One of the topologies available in a multi-region deployment of CockroachDB is known as Follow the Workload. Utilizing this topology pattern enables Cockroach to deliver fast reads within the region where the bulk of the read requests originate from. This blog will discuss the implementation details and demonstrate how to verify the performance of the Follow the Workload topology.
Follow the Workload is appropriate for a workload running in an active everywhere deployment across geographically distributed regions. A quick review of key architecture implementation choices within CockroachDB will be helpful for this discussion.
CockroachDB is a massively scalable, SQL compliant, distributed database solution. Data is stored in a monolithic immutable key value store and data in this store is broken up into manageable chunks called ranges. In a multi-region deployment, CockroachDB distributes range replicas across regions to ensure availability and survivability. The Raft consensus protocol will elect one of these replicas as a leaseholder. The function of the leaseholder is to service all reads and writes for data contained in the range. This allows CockroachDB to deliver globally consistent ACID transactions. The Follow the Workload topology enables CockroachDB to optimize the placement of these leaseholder replicas to realize performance gains.
In this example, I deployed a multi-region CockroachDB cluster across the United States using 3 AWS regions. The TPCC workload is being generated in only one region and is being load balanced across the nodes in that one local region. This configuration mimics a follow the sun type workload where different regions will see a majority of the workload throughout the day. The database was configured to run at a replication factor of 3 and CockroachDB automatically distributed one replica to each region based on the locality flags set on each node in the cluster. The leaseholders were not pinned to any specific region meaning we will allow the database to choose which region the leaseholder should reside in.
The expectation is that over time the Follow the Workload topology will kick in and that all leaseholders for the ranges being accessed by the workload would move to the region where the workload was being generated. This has the positive effect of lowering read latencies since leaseholders would be in the local data center and not require communication with nodes outside the local region to satisfy the read query. It should be noted that writes will still require communication with a quorum of replicas and incur inter-region latency. Using the command
SELECT table_name,range_id,lease_holder_locality, count(*)
FROM [SHOW RANGES FROM DATABASE tpcc] group by table_name, lease_holder_locality order by table_name, lease_holder_locality;
We can see the initial distribution of leaseholders looks like the following
What I observed with the default CockroachDB configuration is that leaseholders would move to the region local to the workload. However, soon those nodes local to the workload were consuming more resources and CockroachDB tried to balance the load across nodes by moving leaseholders back out of the local region. We can alter this behavior by changing the following database cluster settings.

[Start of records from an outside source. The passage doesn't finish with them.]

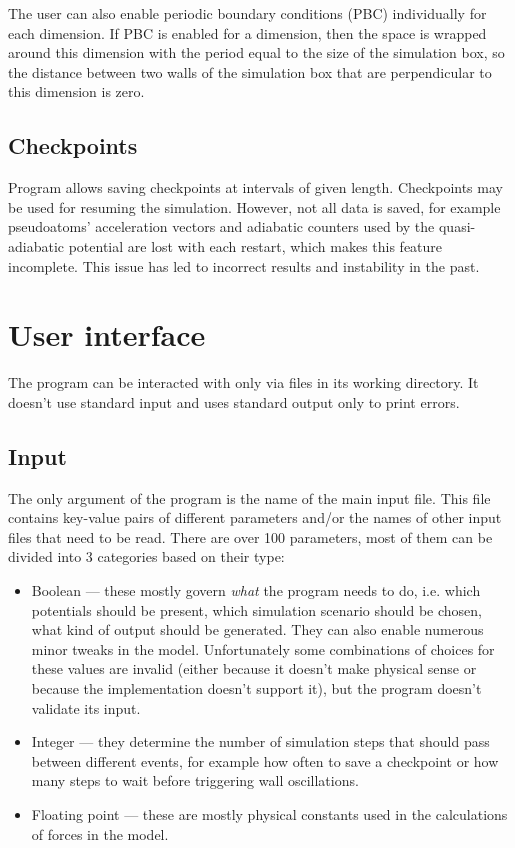 The user can also enable periodic boundary conditions (PBC) individually for each dimension. If PBC is enabled for a dimension, then the space is wrapped around this dimension with the period equal to the size of the simulation box, so the distance between two walls of the simulation box that are perpendicular to this dimension is zero.   


\subsection{Checkpoints}
Program allows saving checkpoints at intervals of given length. Checkpoints may be used for resuming the simulation. However, not all data is saved, for example pseudoatoms' acceleration vectors and adiabatic counters used by the quasi-adiabatic potential are lost with each restart, which makes this feature incomplete. This issue has led to incorrect results and instability in the past. 

\section{User interface}

The program can be interacted with only via files in its working directory. It doesn't use standard input and uses standard output only to print errors.

\subsection{Input}\label{ref:input}

The only argument of the program is the name of the main input file. This file contains key-value pairs of different parameters and/or the names of other input files that need to be read. There are over 100 parameters, most of them can be divided into 3 categories based on their type:

\begin{itemize}
    \item Boolean --- these mostly govern \emph{what} the program needs to do, i.e. which potentials should be present, which simulation scenario should be chosen, what kind of output should be generated. They can also enable numerous minor tweaks in the model. Unfortunately some combinations of choices for these values are invalid (either because it doesn't make physical sense or because the implementation doesn't support it), but the program doesn't validate its input.
    \item Integer --- they determine the number of simulation steps that should pass between different events, for example how often to save a checkpoint or how many steps to wait before triggering wall oscillations.
    \item Floating point --- these are mostly physical constants used in the calculations of forces in the model.  
\end{itemize}

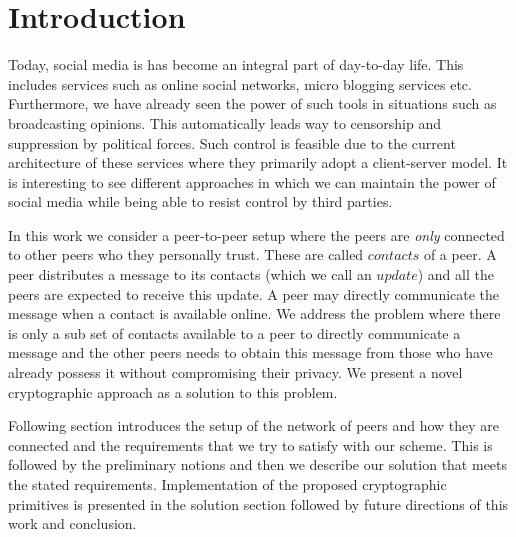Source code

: \section{Introduction}

Today, social media is has become an integral part of day-to-day life. This includes services such as online social networks, micro blogging services etc. Furthermore, we have already seen the power of such tools in situations such as broadcasting opinions. This automatically leads way to censorship and suppression by political forces. Such control is feasible due to the current architecture of these services where they primarily adopt a client-server model. It is interesting to see different approaches in which we can maintain the power of social media while being able to resist control by third parties.

In this work we consider a peer-to-peer setup where the peers are \emph{only} connected to other peers who they personally trust. These are called $contacts$ of a peer. A peer distributes a message to its contacts (which we call an $update$) and all the peers are expected to receive this update. A peer may directly communicate the message when a contact is available online. We address the problem where there is only a sub set of contacts available to a peer to directly communicate a message and the other peers needs to obtain this message from those who have already possess it without compromising their privacy. We present a novel cryptographic approach as a solution to this problem.

Following section introduces the setup of the network of peers and how they are connected and the requirements that we try to satisfy with our scheme. This is followed by the preliminary notions and then we describe our solution that meets the stated requirements. Implementation of the proposed cryptographic primitives is presented in the solution section followed by future directions of this work and conclusion.
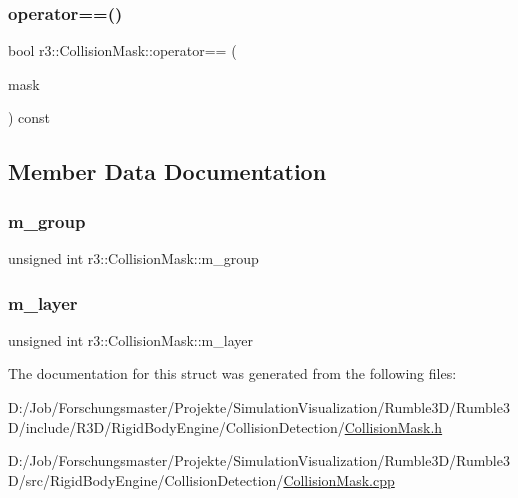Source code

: \mbox{\label{structr3_1_1_collision_mask_a7d1315f7324fc03cee09df2c364f5c54}} 
\subsubsection{\texorpdfstring{operator==()}{operator==()}}
{\footnotesize\ttfamily bool r3\+::\+Collision\+Mask\+::operator== (\begin{DoxyParamCaption}\item[{const \mbox{\hyperlink{structr3_1_1_collision_mask}{Collision\+Mask}} \&}]{mask }\end{DoxyParamCaption}) const}



\subsection{Member Data Documentation}
\mbox{\label{structr3_1_1_collision_mask_a07999f53c748c86623b00e4e07d24d5f}} 
\subsubsection{\texorpdfstring{m\+\_\+group}{m\_group}}
{\footnotesize\ttfamily unsigned int r3\+::\+Collision\+Mask\+::m\+\_\+group}

\mbox{\label{structr3_1_1_collision_mask_a4e3ed2227bb1782f7c6dc948a8427620}} 
\subsubsection{\texorpdfstring{m\+\_\+layer}{m\_layer}}
{\footnotesize\ttfamily unsigned int r3\+::\+Collision\+Mask\+::m\+\_\+layer}



The documentation for this struct was generated from the following files\+:\begin{DoxyCompactItemize}
\item 
D\+:/\+Job/\+Forschungsmaster/\+Projekte/\+Simulation\+Visualization/\+Rumble3\+D/\+Rumble3\+D/include/\+R3\+D/\+Rigid\+Body\+Engine/\+Collision\+Detection/\mbox{\hyperlink{_collision_mask_8h}{Collision\+Mask.\+h}}\item 
D\+:/\+Job/\+Forschungsmaster/\+Projekte/\+Simulation\+Visualization/\+Rumble3\+D/\+Rumble3\+D/src/\+Rigid\+Body\+Engine/\+Collision\+Detection/\mbox{\hyperlink{_collision_mask_8cpp}{Collision\+Mask.\+cpp}}\end{DoxyCompactItemize}
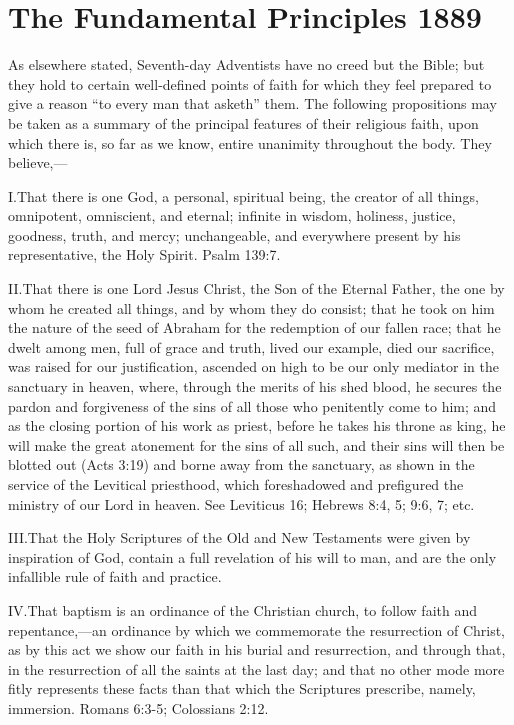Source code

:  \label{chap:appendix}


\section*{The Fundamental Principles 1889}

As elsewhere stated, Seventh-day Adventists have no creed but the Bible; but they hold to certain well-defined points of faith for which they feel prepared to give a reason “to every man that asketh” them. The following propositions may be taken as a summary of the principal features of their religious faith, upon which there is, so far as we know, entire unanimity throughout the body. They believe,— 

\lettrine{I.} That there is one God, a personal, spiritual being, the creator of all things, omnipotent, omniscient, and eternal; infinite in wisdom, holiness, justice, goodness, truth, and mercy; unchangeable, and everywhere present by his representative, the Holy Spirit. Psalm 139:7.

\lettrine{II.} That there is one Lord Jesus Christ, the Son of the Eternal Father, the one by whom he created all things, and by whom they do consist; that he took on him the nature of the seed of Abraham for the redemption of our fallen race; that he dwelt among men, full of grace and truth, lived our example, died our sacrifice, was raised for our justification, ascended on high to be our only mediator in the sanctuary in heaven, where, through the merits of his shed blood, he secures the pardon and forgiveness of the sins of all those who penitently come to him; and as the closing portion of his work as priest, before he takes his throne as king, he will make the great atonement for the sins of all such, and their sins will then be blotted out (Acts 3:19) and borne away from the sanctuary, as shown in the service of the Levitical priesthood, which foreshadowed and prefigured the ministry of our Lord in heaven. See Leviticus 16; Hebrews 8:4, 5; 9:6, 7; etc.

\lettrine{III.} That the Holy Scriptures of the Old and New Testaments were given by inspiration of God, contain a full revelation of his will to man, and are the only infallible rule of faith and practice.

\lettrine{IV.} That baptism is an ordinance of the Christian church, to follow faith and repentance,—an ordinance by which we commemorate the resurrection of Christ, as by this act we show our faith in his burial and resurrection, and through that, in the resurrection of all the saints at the last day; and that no other mode more fitly represents these facts than that which the Scriptures prescribe, namely, immersion. Romans 6:3-5; Colossians 2:12.

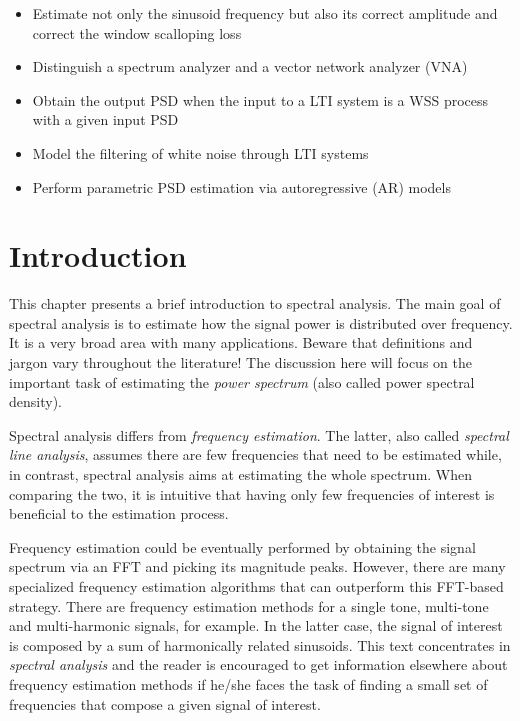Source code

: \begin{itemize}
	\item Estimate not only the sinusoid frequency but also its correct amplitude and correct the window scalloping loss
	\item Distinguish a spectrum analyzer and a vector network analyzer (VNA)
	\item Obtain the output PSD when the input to a LTI system is a WSS process with a given input PSD
	\item Model the filtering of white noise through LTI systems
	\item Perform parametric PSD estimation via autoregressive (AR) models
\end{itemize}

\section{Introduction}

This chapter presents a brief introduction to spectral analysis.
The main goal of spectral analysis is to estimate how the signal power is distributed over frequency. It is a very broad area with many applications. Beware that definitions and jargon vary throughout the literature! The discussion here will focus on the important task of estimating the \emph{power spectrum} (also called power spectral density).

Spectral analysis differs from \emph{frequency estimation}. The latter, also called \emph{spectral line analysis}, assumes there are few frequencies that need to be estimated while, in contrast, spectral analysis aims at estimating the whole spectrum. When comparing the two, it is intuitive that having only few frequencies of interest is beneficial to the estimation process.


Frequency estimation could be eventually performed by obtaining the signal spectrum via an FFT and picking its magnitude peaks.
However, there are many specialized frequency estimation algorithms that can outperform this FFT-based strategy.
There are frequency estimation methods for a single tone, multi-tone and multi-harmonic signals, for example. In the latter case, the signal of interest is composed by a sum of harmonically related sinusoids. This text concentrates in \emph{spectral analysis} and the reader is encouraged to get information elsewhere about frequency estimation methods if he/she faces the task of finding a small set of frequencies that compose a given signal of interest.

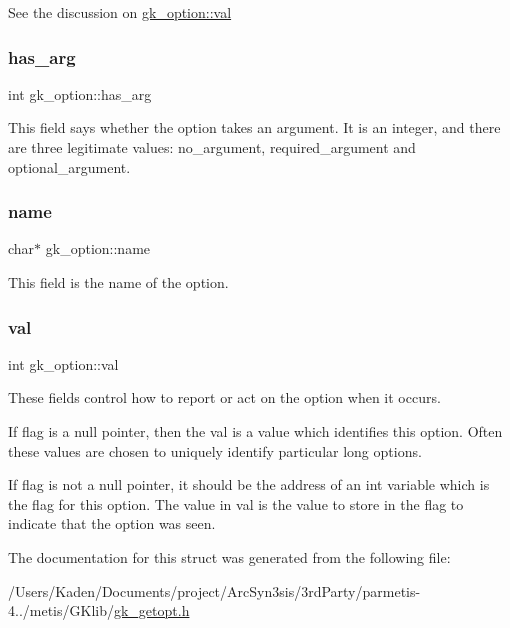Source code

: See the discussion on \hyperlink{a00630_abf964c7489d269515ec8e5e62b2164ba}{gk\+\_\+option\+::val} \mbox{\label{a00630_a66d2ab88446836cef777d756098151f5}} 
\subsubsection{\texorpdfstring{has\+\_\+arg}{has\_arg}}
{\footnotesize\ttfamily int gk\+\_\+option\+::has\+\_\+arg}

This field says whether the option takes an argument. It is an integer, and there are three legitimate values\+: no\+\_\+argument, required\+\_\+argument and optional\+\_\+argument. \mbox{\label{a00630_aa47d0e4e90d3cd1793fc5344b1e99afc}} 
\subsubsection{\texorpdfstring{name}{name}}
{\footnotesize\ttfamily char$\ast$ gk\+\_\+option\+::name}

This field is the name of the option. \mbox{\label{a00630_abf964c7489d269515ec8e5e62b2164ba}} 
\subsubsection{\texorpdfstring{val}{val}}
{\footnotesize\ttfamily int gk\+\_\+option\+::val}

These fields control how to report or act on the option when it occurs.

If flag is a null pointer, then the val is a value which identifies this option. Often these values are chosen to uniquely identify particular long options.

If flag is not a null pointer, it should be the address of an int variable which is the flag for this option. The value in val is the value to store in the flag to indicate that the option was seen. 

The documentation for this struct was generated from the following file\+:\begin{DoxyCompactItemize}
\item 
/\+Users/\+Kaden/\+Documents/project/\+Arc\+Syn3sis/3rd\+Party/parmetis-\/4../metis/\+G\+Klib/\hyperlink{a00050}{gk\+\_\+getopt.\+h}\end{DoxyCompactItemize}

set cluster setting kv.allocator.lease_rebalancing_aggressiveness = 10;
set cluster setting kv.allocator.load_based_rebalancing = 0;
With these settings, I was able to get the Follow the Workload results I wanted. My test data consisted of 400GB of data and after 30 minutes of the steady, random TPCC workload, all leaseholders moved to the data center local to the workload as seen in the chart below.
Running the show ranges command again confirms that all leaseholders did in fact end up in the west region where my workload was running.
There are a couple of considerations worth mentioning if you intend to utilize Follow the Workload. First, keep in mind we turned off the cluster setting to allow CockroachDB to move leaseholders based on increasing load. You need to test thoroughly and confirm that your cluster is right-sized to support having all the leaseholders in one region. Second, since nodes containing the leaseholder replicas shoulder the burden of coordinating read and write requests you will have to carefully monitor that those nodes do not become saturated especially in failure situations where you may lose a node.
In summary, the Follow the Workload topology can be a useful tool to optimize performance for applications where load can shift to geographically disparate regions throughout the day. I hope you found this useful!